Activity: Lines with the word "build" in them are the ones to copy from the records.

Listed entries:
┄┄┄┄┄┄┄┄┄┄
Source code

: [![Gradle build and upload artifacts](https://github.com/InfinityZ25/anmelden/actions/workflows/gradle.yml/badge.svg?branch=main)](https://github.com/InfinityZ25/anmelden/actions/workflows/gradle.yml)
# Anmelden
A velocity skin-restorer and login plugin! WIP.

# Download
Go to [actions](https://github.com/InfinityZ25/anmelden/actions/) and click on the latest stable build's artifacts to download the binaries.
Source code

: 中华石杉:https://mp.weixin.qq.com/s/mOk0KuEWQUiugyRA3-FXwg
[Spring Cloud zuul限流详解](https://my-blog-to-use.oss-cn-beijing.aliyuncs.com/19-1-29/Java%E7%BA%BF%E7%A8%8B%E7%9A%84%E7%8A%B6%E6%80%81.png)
┄┄┄┄┄┄┄┄┄┄
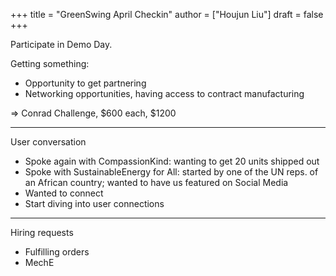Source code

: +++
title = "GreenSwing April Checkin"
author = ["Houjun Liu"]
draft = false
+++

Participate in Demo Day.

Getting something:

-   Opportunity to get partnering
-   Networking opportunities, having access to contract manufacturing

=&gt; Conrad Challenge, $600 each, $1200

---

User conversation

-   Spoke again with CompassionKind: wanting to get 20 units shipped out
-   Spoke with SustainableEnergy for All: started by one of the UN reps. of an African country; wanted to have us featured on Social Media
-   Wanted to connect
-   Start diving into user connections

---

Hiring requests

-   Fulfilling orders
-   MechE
┄┄┄┄┄┄┄┄┄┄
Exercise result:
: [![Gradle build and upload artifacts](https://github.com/InfinityZ25/anmelden/actions/workflows/gradle.yml/badge.svg?branch=main)](https://github.com/InfinityZ25/anmelden/actions/workflows/gradle.yml)
Go to [actions](https://github.com/InfinityZ25/anmelden/actions/) and click on the latest stable build's artifacts to download the binaries.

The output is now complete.